Morrow is the author or editor of many books, including the coedited “Anasazi Architecture and American Design” and “Canyon Gardens: The Ancient Pueblo Landscapes of the American Southwest.” A practicing landscape architect in Albuquerque for more than 45 years, he is the founder and a professor of practice in the landscape architecture program at the School of Architecture and Planning at the University of New Mexico. He is working right now on three new books.

He is one of the founders in 1973 of the Morrow Reardon Wilkinson Miller (MRWM) firm, the only landscape architectural firm in New Mexico with 11 licensed landscape architects. He retired in 2016. Some of the projects are the Albuquerque desert landscape medians and the Artesia Veterans Memorial Plaza and Park, adjacent to two MRWM streetscape renovation projects.
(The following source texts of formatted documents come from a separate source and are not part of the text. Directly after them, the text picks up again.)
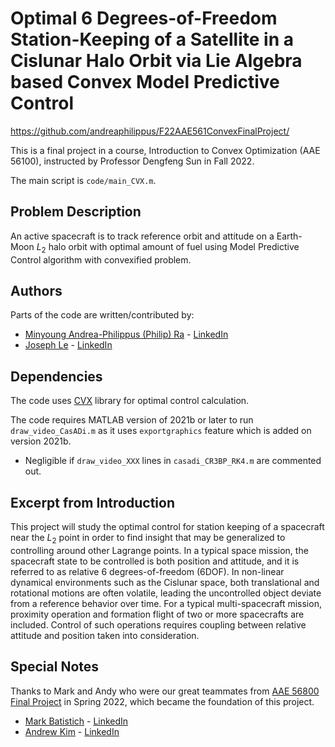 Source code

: # Optimal 6 Degrees-of-Freedom Station-Keeping of a Satellite in a Cislunar Halo Orbit via Lie Algebra based Convex Model Predictive Control

https://github.com/andreaphilippus/F22AAE561ConvexFinalProject/

This is a final project in a course, Introduction to Convex Optimization (AAE 56100), instructed by Professor Dengfeng Sun in Fall 2022.

The main script is ```code/main_CVX.m```.

## Problem Description

An active spacecraft is to track reference orbit and attitude on a Earth-Moon $L_2$ halo orbit with optimal amount of fuel using Model Predictive Control algorithm with convexified problem.

## Authors

Parts of the code are written/contributed by:

* [Minyoung Andrea-Philippus (Philip) Ra](https://github.com/andreaphilippus/) - [LinkedIn](https://www.linkedin.com/in/philipra/)
* [Joseph Le](https://github.com/josephtule) 		- [LinkedIn](https://www.linkedin.com/in/joseph-le-844823170/)

## Dependencies

The code uses [CVX](http://cvxr.com/) library for optimal control calculation.

The code requires MATLAB version of 2021b or later to run ```draw_video_CasADi.m``` as it uses ```exportgraphics``` feature which is added on version 2021b. 
* Negligible if ```draw_video_XXX``` lines in ```casadi_CR3BP_RK4.m``` are commented out.

## Excerpt from Introduction

This project will study the optimal control for station keeping of a spacecraft
near the $L_2$ point in order to find insight that may be generalized to controlling around other Lagrange points. In a
typical space mission, the spacecraft state to be controlled is both position and attitude, and it is referred to as relative 6
degrees-of-freedom (6DOF). In non-linear dynamical environments such as the Cislunar space, both translational and
rotational motions are often volatile, leading the uncontrolled object deviate from a reference behavior over time. For
a typical multi-spacecraft mission, proximity operation and formation flight of two or more spacecrafts are included.
Control of such operations requires coupling between relative attitude and position taken into consideration.

## Special Notes

Thanks to Mark and Andy who were our great teammates from [AAE 56800 Final Project](https://github.com/andreaphilippus/Sp22AAE568T3FinalProject) in Spring 2022,
which became the foundation of this project.

* [Mark Batistich](https://github.com/MarkBatistich) 	- [LinkedIn](https://www.linkedin.com/in/mark-batistich/)
* [Andrew Kim](https://github.com/akimb) 		- [LinkedIn](https://www.linkedin.com/in/andrewkim101/)

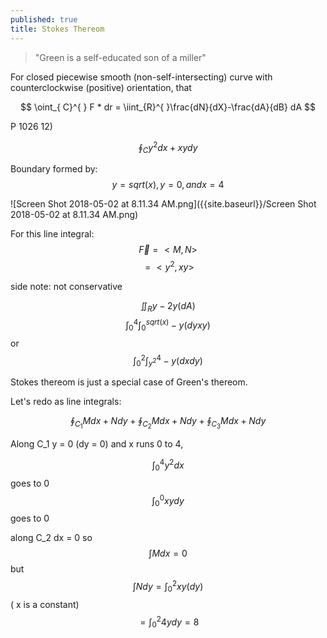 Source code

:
 ```yaml
---
published: true
title: Stokes Thereom
---
```

>"Green is a self-educated son of a miller"

For closed piecewise smooth (non-self-intersecting) curve with counterclockwise  (positive) orientation, that

$$ \oint_{ C}^{ }  F * dr = \iint_{R}^{ }\frac{dN}{dX}-\frac{dA}{dB} dA $$

P 1026
12) 

$$ \oint_{ C}^{ } y^2dx + xydy $$

Boundary formed by:
$$ y = sqrt(x), y=0, and x=4 $$

![Screen Shot 2018-05-02 at 8.11.34 AM.png]({{site.baseurl}}/Screen Shot 2018-05-02 at 8.11.34 AM.png)

For this line integral:
$$ \vec{F} = <M,N> $$
$$ = <y^2, xy> $$

side note: not conservative

$$ \iint_{R}^{ } y-2y  (dA) $$
$$ \int_{0}^{4}\int_{0}^{sqrt(x)} -y(dyxy) $$
or
$$ \int_{0}^{2}\int_{y^2}^{4} -y(dxdy) $$


Stokes thereom is just a special case of Green's thereom.

Let's redo as line integrals:

$$ \oint_{C_1}^{ } Mdx + Ndy + \oint_{C_2}^{ } Mdx + Ndy + \oint_{C_3}^{ } Mdx + Ndy $$

Along C_1 y = 0 (dy = 0) and x runs 0 to 4,

$$ \int_{0}^{4} y^2 dx $$ goes to 0
$$ \int_{0}^{0} xy dy $$ goes to 0

along C_2 dx = 0 so $$ \int Mdx = 0 $$
but $$\int Ndy = \int_{0}^{2} xy (dy) $$ ( x is a constant)
$$ = \int_{0}^{2} 4y dy = 8 $$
The integration of the design with the existing streetscape creates a seamless transition between the downtown street and the park, and is aimed at strengthening the city center and further defining a sense of place in the city. MRWM was responsible for hardscape, planting and irrigation design.

The site is located between the existing City Hall and the site of a future City Hall annex building and is part of the Artesia Main Street Renovation and Texas and Second Streetscape Renovation. MRWM worked closely with the city of Artesia’s Community Development Department to ensure that the design met the city’s vision.